Dorothée pareció sorprendida ante la reacción de Emily, y, tras mirarla en silencio durante un rato, dijo:
—¡Señorita! Vuestra mirada apoya vuestras súplicas, se parece mucho a las de mi querida señora, y casi creo estar viéndola a ella. Si fuerais su hija no podríais recordármela más. Pero la cena ya debe estar preparada, ¿no sería mejor que bajarais?
—Prométeme primero acceder a mi petición —dijo Emily.
—Tenéis que decirme primero, mademoiselle, cómo llegó ese retrato a vuestras manos y las razones que decís tener para vuestra curiosidad por mi señora.
—No puedo, Dorothée —replicó Emily, recomponiéndose—. Tengo también razones particulares para guardar silencio sobre este asunto, al menos hasta que sepa algo más, y, recuerda, no prometo hablar de ello; en consecuencia, no pienses que al satisfacer mi curiosidad lo puedes hacer porque vas a lograr cumplir la tuya. Lo que yo juzgue propio para ser ocultado no me concierne sólo a mí, ya que en caso contrario tendría menos escrúpulos en revelarlo, pero no puedo decirte nada que pueda persuadirte a que accedas a mi solicitud.

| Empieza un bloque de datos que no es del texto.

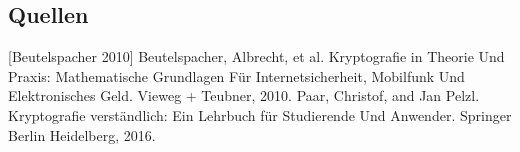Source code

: \newline \newline
{}




\newline \newline
\subsection{Quellen}

[Beutelspacher 2010] Beutelspacher, Albrecht, et al. Kryptografie in Theorie Und Praxis: Mathematische Grundlagen Für Internetsicherheit, Mobilfunk Und Elektronisches Geld. Vieweg + Teubner, 2010. 
\newline
[Paar 2016] Paar, Christof, and Jan Pelzl. Kryptografie verständlich: Ein Lehrbuch für Studierende Und Anwender. Springer Berlin Heidelberg, 2016.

—Bien, señora —replicó Dorothée, tras una larga pausa durante la cual tuvo los ojos fijos en Emily—, parecéis tan interesada, y ese retrato y vuestro rostro me hacen pensar que tenéis razones para ello, por lo que confiaré en vos y os diré algunas cosas que nunca he contado a nadie que no fuera mi marido, aunque mucha gente las haya sospechado. Os hablaré también de los detalles de la muerte de mi señora y de mis propias sospechas, pero debéis prometerme primero por todos los Santos...
Emily, interrumpiéndola, prometió solemnemente no revelar jamás lo que le confiara sin el consentimiento de Dorothée.
—Está sonando la llamada para la cena, mademoiselle —dijo Dorothée—, tengo que marcharme.
—¿Cuándo te volveré a ver? —preguntó Emily.
Dorothée meditó un momento y después contestó:
—Despertaré la curiosidad de la gente si se sabe que estoy mucho tiempo en vuestra habitación y tendría que lamentarlo, así que vendré cuando sepa que no puedo ser observada. Tengo mucho trabajo a lo largo del día y mucho que decir, por lo que si os parece bien, vendré cuando todos estén acostados.
—Me parece muy bien —replicó Emily—, entonces, recuérdalo, esta noche.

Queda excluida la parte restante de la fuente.